Exercise objective. Below are records that hold pictures; write out only the lines from their start through the line with "- det($MN) = $ det($M$) det($N$)\\", exactly, and drop the pictures.

++++++

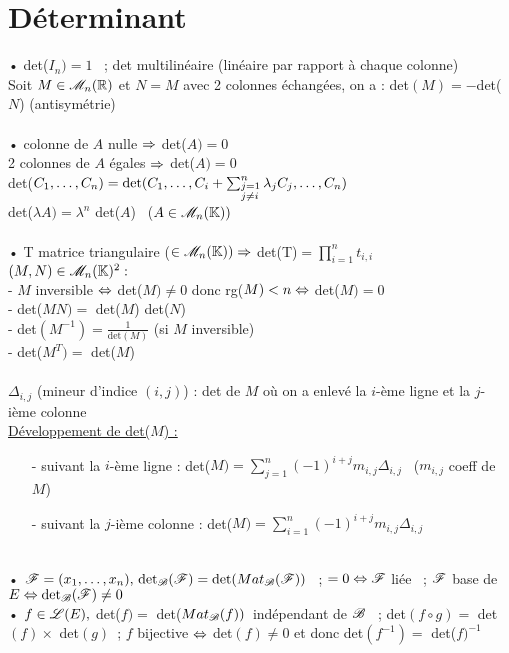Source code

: \documentclass[12 pt]{book}
\begin{document}
\section*{Déterminant}

\begin{flushleft}
\begin{doublespace}

	• det($I_n) = 1$ \ ; det multilinéaire (linéaire par rapport à chaque colonne)\\
	Soit $M\in \mathscr{M}_n(\mathbb{R})$ et $N = M$ avec 2 colonnes échangées, on a : det$(M) = -$det($N$) (antisymétrie)\\
	
	\text{ }\\
	• colonne de $A$ nulle $\Rightarrow$ det($A) = 0$\\
	2 colonnes de $A$ égales $\Rightarrow$ det($A) = 0$\\
	det($C_1,\dots,C_n) = \text{det}(C_1, \dots, C_i + \sum_{\begin{subarray}{l} j=1 \\ j \ne i \end{subarray}}^n \lambda_j C_j , \dots, C_n)$\\
	det($\lambda A) = \lambda^n$ det($A$) \ ($A\in\mathscr{M}_n(\mathbb{K}))$\\
	
	\text{ }\\
	• T matrice triangulaire ($\in\mathscr{M}_n(\mathbb{K})) \Rightarrow$ det(T)$ = \prod_{i = 1}^n t_{i,i}$\\
	$(M,N)\in\mathscr{M}_n(\mathbb{K})^2 :$\\
	- $M$ inversible $\Leftrightarrow$ det($M) \ne 0$ donc rg($M) < n \Leftrightarrow$ det($M) = 0$\\
     - det($MN) = $ det($M$) det($N$)\\
	- det$(M^{-1}) = \frac{1}{\text{det}(M)}$ \; (si $M$ inversible)\\
	- det($M^T) =$ det($M$)\\
	\text{ }\\
	$\Delta_{i,j}$ (mineur d'indice $(i,j)$) : det de $M$ où on a enlevé la $i$-ème ligne et la $j$-ième colonne\\
	\underline{Développement de det($M$) :}\\
	\begin{itemize}
		\item[-] suivant la $i$-ème ligne : det($M) = \sum\limits_{j = 1}^n (- 1)^{i +j} m_{i,j} \Delta_{i,j}$ \ ($m_{i,j}$ coeff de $M$)
		\item[-]suivant la $j$-ième colonne : det($M) = \sum\limits_{i = 1}^n (- 1)^{i +j} m_{i,j} \Delta_{i,j}$ 
	\end{itemize}
	\text{}\\
	• $\mathscr{F} = (x_1, \dots, x_n),\, \text{det}_{\mathscr{B}}(\mathscr{F}) = \text{det}(Mat_{\mathscr{B}}(\mathscr{F}))$ \ ; $= 0 \Leftrightarrow \mathscr{F}$ liée \ ; $\mathscr{F}$ base de $E \Leftrightarrow \text{det}_{\mathscr{B}}(\mathscr{F}) \ne 0$\\	
	• $f\in\mathscr{L}(E),$ det($f) =$ det($Mat_{\mathscr{B}}(f))$\ \danger indépendant de $\mathscr{B}$ \ ; det$(f\circ g) =$ det$(f) \times$ det$(g)$\ ; $f$ bijective $\Leftrightarrow$ det$(f) \ne 0$ et donc det$(f^{- 1}) =$ det($f)^{- 1}$\\

\end{doublespace}
\end{flushleft}
\end{document}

++++++

Answer section.
Source code

: \documentclass[12 pt]{book}
\begin{document}
\section*{Déterminant}

\begin{flushleft}
\begin{doublespace}

	• det($I_n) = 1$ \ ; det multilinéaire (linéaire par rapport à chaque colonne)\\
	Soit $M\in \mathscr{M}_n(\mathbb{R})$ et $N = M$ avec 2 colonnes échangées, on a : det$(M) = -$det($N$) (antisymétrie)\\
	
	\text{ }\\
	• colonne de $A$ nulle $\Rightarrow$ det($A) = 0$\\
	2 colonnes de $A$ égales $\Rightarrow$ det($A) = 0$\\
	det($C_1,\dots,C_n) = \text{det}(C_1, \dots, C_i + \sum_{\begin{subarray}{l} j=1 \\ j \ne i \end{subarray}}^n \lambda_j C_j , \dots, C_n)$\\
	det($\lambda A) = \lambda^n$ det($A$) \ ($A\in\mathscr{M}_n(\mathbb{K}))$\\
	
	\text{ }\\
	• T matrice triangulaire ($\in\mathscr{M}_n(\mathbb{K})) \Rightarrow$ det(T)$ = \prod_{i = 1}^n t_{i,i}$\\
	$(M,N)\in\mathscr{M}_n(\mathbb{K})^2 :$\\
	- $M$ inversible $\Leftrightarrow$ det($M) \ne 0$ donc rg($M) < n \Leftrightarrow$ det($M) = 0$\\
     - det($MN) = $ det($M$) det($N$)\\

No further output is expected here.